Atlanta Public Schools Leadership Transition
ACP supported the identification and recruitment of Atlanta Public School Superintendent Dr. Meria Carstarphen and provides mentorship to APS board members.
The ACP helped identify and recruit Dr. Meria Carstarphen as superintendent of Atlanta Public Schools in May 2014. The district was still reeling from a series of 2009 articles in the Atlanta Journal-Constitution that led to an investigation by the Georgia Bureau of Investigation, which in July 2011 found that 44 out of 56 schools cheated on the 2009 CRCT.
A staggering number of principals and teachers were found to have corrected answers entered by students, and the district, at one point, faced losing its accreditation. A few months after Carstarphen’s arrival in Atlanta, the trial of the teachers accused of tampering with students' grades began. On April 1, 2015, 11 of the 12 teachers accused of being involved in the scandal were convicted on racketeering charges.
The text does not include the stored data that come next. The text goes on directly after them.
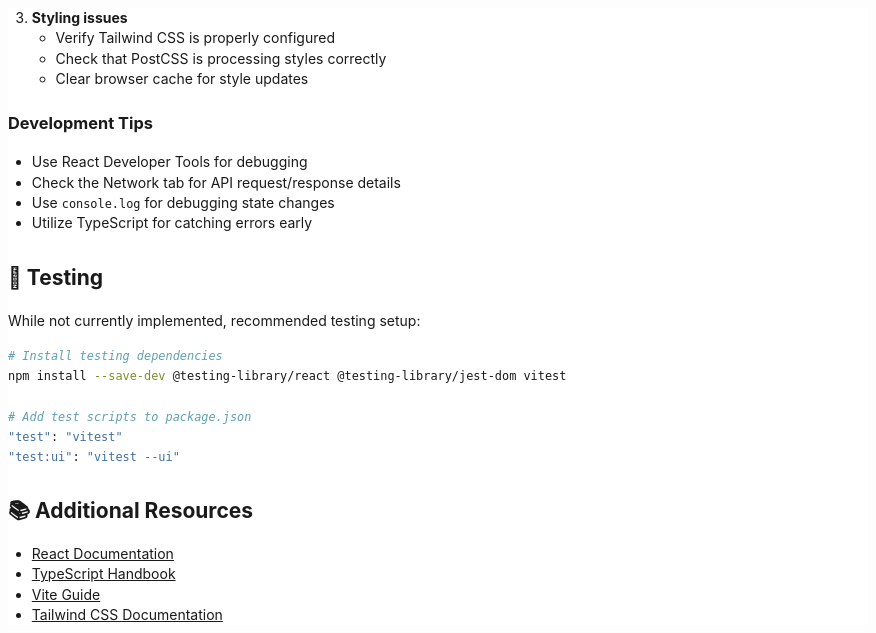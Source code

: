 3. **Styling issues**
   - Verify Tailwind CSS is properly configured
   - Check that PostCSS is processing styles correctly
   - Clear browser cache for style updates

### Development Tips

- Use React Developer Tools for debugging
- Check the Network tab for API request/response details
- Use `console.log` for debugging state changes
- Utilize TypeScript for catching errors early

## 🧪 Testing

While not currently implemented, recommended testing setup:

```bash
# Install testing dependencies
npm install --save-dev @testing-library/react @testing-library/jest-dom vitest

# Add test scripts to package.json
"test": "vitest"
"test:ui": "vitest --ui"
```

## 📚 Additional Resources

- [React Documentation](https://react.dev/)
- [TypeScript Handbook](https://www.typescriptlang.org/docs/)
- [Vite Guide](https://vitejs.dev/guide/)
- [Tailwind CSS Documentation](https://tailwindcss.com/docs)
Carstarphen, who served as Superintendent of the Austin Independent School District from 2009-2014, arrived in Atlanta determined to change the culture of the system. After a period of tumult, she has provided stability, integrity and leadership to the district. She launched Operation Grad Nation, an initiative to not only have its students graduate from high school but also be ready for college and a career. Dr. Carstarphen has also worked to fill vacancies and encourage students to remain in school for the entire school year.
Centers of Hope
The ACP raised more than $1 million in philanthropic funds to reopen the city’s recreation centers and created a task force to develop an overall strategy for youth programs. The ACP also provided pro bono consulting from Boston Consulting Group.
The ACP believes that safe places where children can learn, play and develop character skills are essential in the city of Atlanta. At the height of the Great Recession, many of Atlanta’s recreation centers and pools in some of its most vulnerable neighborhoods were either abandoned or closed due to budget cuts. Many neighborhoods lacked access to safe and structured after-school programs for working, low-income families.
Within a year of taking office in 2010, Mayor Reed secured $3.7 million in city money to reopen, staff and provide basic renovations to all of Atlanta’s 33 shuttered centers. That was just the beginning of Mayor Reed’s fulfillment of a larger vision to turn those recreation centers into Centers of Hope: state-of-the art learning facilities that offer youth programs focused on academic enrichment, leadership, health, technology and community engagement.
With help from the ACP, the city of Atlanta has upgraded computer labs to support academic achievement, upgraded security systems, enhanced playing fields and created new interior designs for the centers, which serve hundreds of children every day across the city.
Martin Luther King Jr. Papers
ACP provided $35 million toward Mayor Shirley Franklin’s purchase of the Morehouse College Collection of Martin Luther King Jr. Papers, returning the historic papers to Atlanta.
In 2006, Mayor Franklin announced a deal to buy the papers of the Rev. Dr. Martin Luther King Jr. and keep them in the city of Atlanta, saving them from being sold at auction by Sotheby’s in New York City. Working with the ACP and other community leaders, Mayor Franklin secured a privately financed loan of $32 million - $2 million more than the appraised value - to allow a nonprofit organization to stop the auction and buy the collection from the King family.
ACP member companies such as Delta Air Lines, Coca-Cola, The Home Depot, Turner Broadcasting and Cox Enterprises, as well as prominent citizens such as Tyler Perry and H.J. Russell, all contributed to the effort. Today, the papers are at Morehouse College, the alma mater not only of Dr. King but also his father, grandfather and two sons, Martin III and Dexter.